■ EXERCISE DIRECTIONS:
What do the lines say, reproduced word for word, from the first of the entries below through the line bearing "मोक्षासक्तिस्तुत्यर्थं वा ।"?

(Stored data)

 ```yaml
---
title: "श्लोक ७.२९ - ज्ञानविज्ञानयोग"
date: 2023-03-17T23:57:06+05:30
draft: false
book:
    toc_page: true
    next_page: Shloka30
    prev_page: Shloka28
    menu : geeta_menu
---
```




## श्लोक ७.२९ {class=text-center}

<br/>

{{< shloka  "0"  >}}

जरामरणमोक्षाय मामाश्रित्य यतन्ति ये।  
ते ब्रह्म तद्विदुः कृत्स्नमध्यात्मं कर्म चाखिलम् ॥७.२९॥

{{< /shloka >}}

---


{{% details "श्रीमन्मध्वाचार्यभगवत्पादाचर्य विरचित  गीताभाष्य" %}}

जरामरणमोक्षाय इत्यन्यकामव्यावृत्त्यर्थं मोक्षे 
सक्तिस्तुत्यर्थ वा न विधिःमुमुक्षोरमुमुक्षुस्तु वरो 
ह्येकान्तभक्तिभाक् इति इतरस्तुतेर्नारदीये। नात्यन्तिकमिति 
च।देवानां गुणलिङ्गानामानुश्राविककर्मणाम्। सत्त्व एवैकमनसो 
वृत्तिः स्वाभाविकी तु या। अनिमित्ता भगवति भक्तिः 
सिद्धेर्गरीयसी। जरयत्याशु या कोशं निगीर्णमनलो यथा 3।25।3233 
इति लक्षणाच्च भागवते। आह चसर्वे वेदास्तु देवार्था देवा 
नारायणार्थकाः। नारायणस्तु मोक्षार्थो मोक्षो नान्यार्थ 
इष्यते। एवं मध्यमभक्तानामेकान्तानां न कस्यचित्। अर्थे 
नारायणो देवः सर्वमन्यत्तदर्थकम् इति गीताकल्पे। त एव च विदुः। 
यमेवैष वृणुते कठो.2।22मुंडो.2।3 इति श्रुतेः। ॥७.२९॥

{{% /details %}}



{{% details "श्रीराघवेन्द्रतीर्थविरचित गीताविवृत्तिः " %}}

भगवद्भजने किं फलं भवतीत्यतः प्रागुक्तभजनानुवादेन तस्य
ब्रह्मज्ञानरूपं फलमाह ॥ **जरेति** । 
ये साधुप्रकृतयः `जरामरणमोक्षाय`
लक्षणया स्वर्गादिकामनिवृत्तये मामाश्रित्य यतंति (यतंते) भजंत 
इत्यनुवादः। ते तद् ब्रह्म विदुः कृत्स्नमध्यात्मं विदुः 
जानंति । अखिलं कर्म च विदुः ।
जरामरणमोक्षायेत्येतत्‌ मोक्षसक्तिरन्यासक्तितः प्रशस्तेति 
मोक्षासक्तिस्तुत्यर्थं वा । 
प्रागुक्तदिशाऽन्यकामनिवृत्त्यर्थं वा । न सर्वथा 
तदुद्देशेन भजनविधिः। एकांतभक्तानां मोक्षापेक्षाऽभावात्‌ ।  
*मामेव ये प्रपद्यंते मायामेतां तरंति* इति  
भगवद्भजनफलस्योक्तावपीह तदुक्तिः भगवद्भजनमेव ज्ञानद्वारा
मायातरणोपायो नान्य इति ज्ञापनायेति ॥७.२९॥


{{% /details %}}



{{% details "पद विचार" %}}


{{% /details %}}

■ EXERCISE SOLUTION:
 ```yaml
---
title: "श्लोक ७.२९ - ज्ञानविज्ञानयोग"
date: 2023-03-17T23:57:06+05:30
draft: false
book:
    toc_page: true
    next_page: Shloka30
    prev_page: Shloka28
    menu : geeta_menu
---
```




## श्लोक ७.२९ {class=text-center}

<br/>

{{< shloka  "0"  >}}

जरामरणमोक्षाय मामाश्रित्य यतन्ति ये।  
ते ब्रह्म तद्विदुः कृत्स्नमध्यात्मं कर्म चाखिलम् ॥७.२९॥

{{< /shloka >}}

---


{{% details "श्रीमन्मध्वाचार्यभगवत्पादाचर्य विरचित  गीताभाष्य" %}}

जरामरणमोक्षाय इत्यन्यकामव्यावृत्त्यर्थं मोक्षे 
सक्तिस्तुत्यर्थ वा न विधिःमुमुक्षोरमुमुक्षुस्तु वरो 
ह्येकान्तभक्तिभाक् इति इतरस्तुतेर्नारदीये। नात्यन्तिकमिति 
च।देवानां गुणलिङ्गानामानुश्राविककर्मणाम्। सत्त्व एवैकमनसो 
वृत्तिः स्वाभाविकी तु या। अनिमित्ता भगवति भक्तिः 
सिद्धेर्गरीयसी। जरयत्याशु या कोशं निगीर्णमनलो यथा 3।25।3233 
इति लक्षणाच्च भागवते। आह चसर्वे वेदास्तु देवार्था देवा 
नारायणार्थकाः। नारायणस्तु मोक्षार्थो मोक्षो नान्यार्थ 
इष्यते। एवं मध्यमभक्तानामेकान्तानां न कस्यचित्। अर्थे 
नारायणो देवः सर्वमन्यत्तदर्थकम् इति गीताकल्पे। त एव च विदुः। 
यमेवैष वृणुते कठो.2।22मुंडो.2।3 इति श्रुतेः। ॥७.२९॥

{{% /details %}}



{{% details "श्रीराघवेन्द्रतीर्थविरचित गीताविवृत्तिः " %}}

भगवद्भजने किं फलं भवतीत्यतः प्रागुक्तभजनानुवादेन तस्य
ब्रह्मज्ञानरूपं फलमाह ॥ **जरेति** । 
ये साधुप्रकृतयः `जरामरणमोक्षाय`
लक्षणया स्वर्गादिकामनिवृत्तये मामाश्रित्य यतंति (यतंते) भजंत 
इत्यनुवादः। ते तद् ब्रह्म विदुः कृत्स्नमध्यात्मं विदुः 
जानंति । अखिलं कर्म च विदुः ।
जरामरणमोक्षायेत्येतत्‌ मोक्षसक्तिरन्यासक्तितः प्रशस्तेति 
मोक्षासक्तिस्तुत्यर्थं वा । 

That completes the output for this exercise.